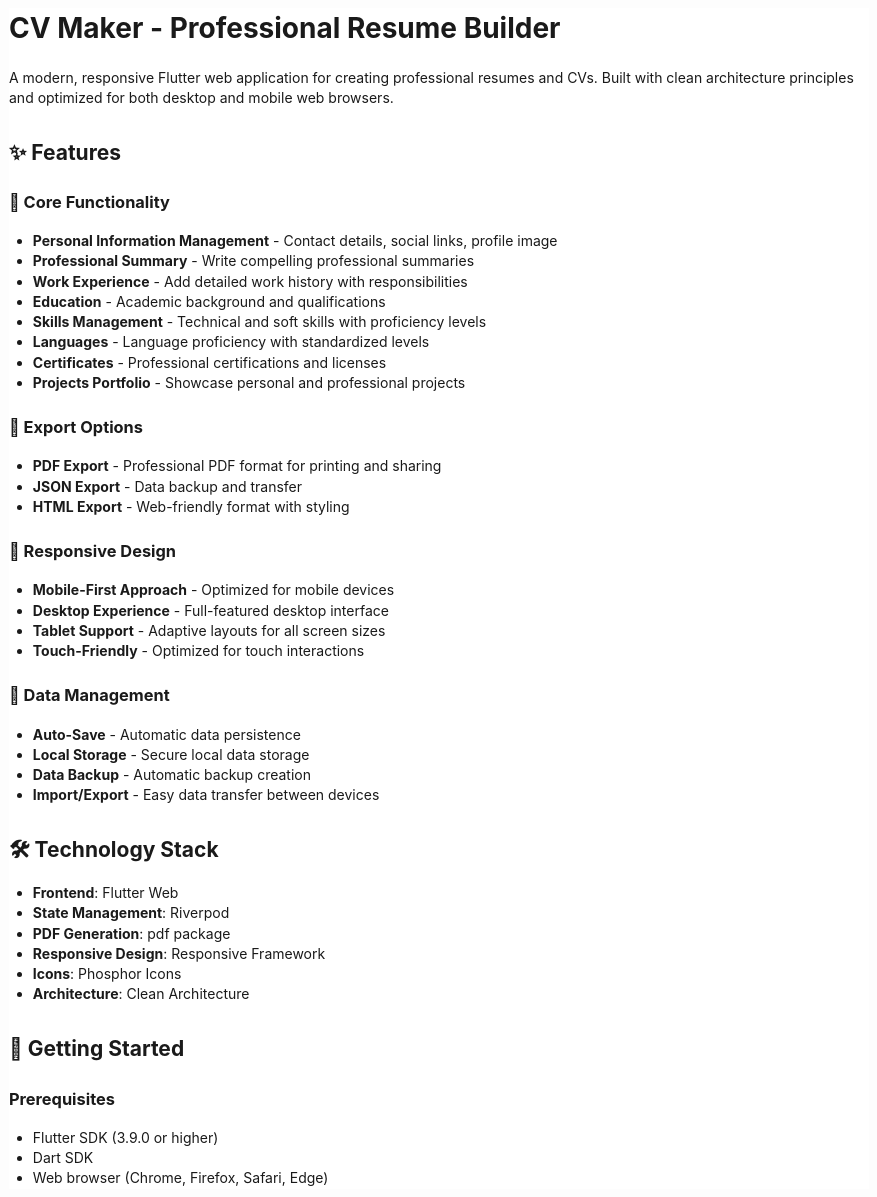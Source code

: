 # CV Maker - Professional Resume Builder

A modern, responsive Flutter web application for creating professional resumes and CVs. Built with clean architecture principles and optimized for both desktop and mobile web browsers.

## ✨ Features

### 🎯 Core Functionality
- **Personal Information Management** - Contact details, social links, profile image
- **Professional Summary** - Write compelling professional summaries
- **Work Experience** - Add detailed work history with responsibilities
- **Education** - Academic background and qualifications
- **Skills Management** - Technical and soft skills with proficiency levels
- **Languages** - Language proficiency with standardized levels
- **Certificates** - Professional certifications and licenses
- **Projects Portfolio** - Showcase personal and professional projects

### 🚀 Export Options
- **PDF Export** - Professional PDF format for printing and sharing
- **JSON Export** - Data backup and transfer
- **HTML Export** - Web-friendly format with styling

### 📱 Responsive Design
- **Mobile-First Approach** - Optimized for mobile devices
- **Desktop Experience** - Full-featured desktop interface
- **Tablet Support** - Adaptive layouts for all screen sizes
- **Touch-Friendly** - Optimized for touch interactions

### 💾 Data Management
- **Auto-Save** - Automatic data persistence
- **Local Storage** - Secure local data storage
- **Data Backup** - Automatic backup creation
- **Import/Export** - Easy data transfer between devices

## 🛠️ Technology Stack

- **Frontend**: Flutter Web
- **State Management**: Riverpod
- **PDF Generation**: pdf package
- **Responsive Design**: Responsive Framework
- **Icons**: Phosphor Icons
- **Architecture**: Clean Architecture

## 🚀 Getting Started

### Prerequisites
- Flutter SDK (3.9.0 or higher)
- Dart SDK
- Web browser (Chrome, Firefox, Safari, Edge)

# [Requirement]
Output only the lines from the one holding "- **Projects Portfolio**" through the last line above, exactly as they appear.

# [Result]
- **Projects Portfolio** - Showcase personal and professional projects

### 🚀 Export Options
- **PDF Export** - Professional PDF format for printing and sharing
- **JSON Export** - Data backup and transfer
- **HTML Export** - Web-friendly format with styling

### 📱 Responsive Design
- **Mobile-First Approach** - Optimized for mobile devices
- **Desktop Experience** - Full-featured desktop interface
- **Tablet Support** - Adaptive layouts for all screen sizes
- **Touch-Friendly** - Optimized for touch interactions

### 💾 Data Management
- **Auto-Save** - Automatic data persistence
- **Local Storage** - Secure local data storage
- **Data Backup** - Automatic backup creation
- **Import/Export** - Easy data transfer between devices

## 🛠️ Technology Stack

- **Frontend**: Flutter Web
- **State Management**: Riverpod
- **PDF Generation**: pdf package
- **Responsive Design**: Responsive Framework
- **Icons**: Phosphor Icons
- **Architecture**: Clean Architecture

## 🚀 Getting Started

### Prerequisites
- Flutter SDK (3.9.0 or higher)
- Dart SDK
- Web browser (Chrome, Firefox, Safari, Edge)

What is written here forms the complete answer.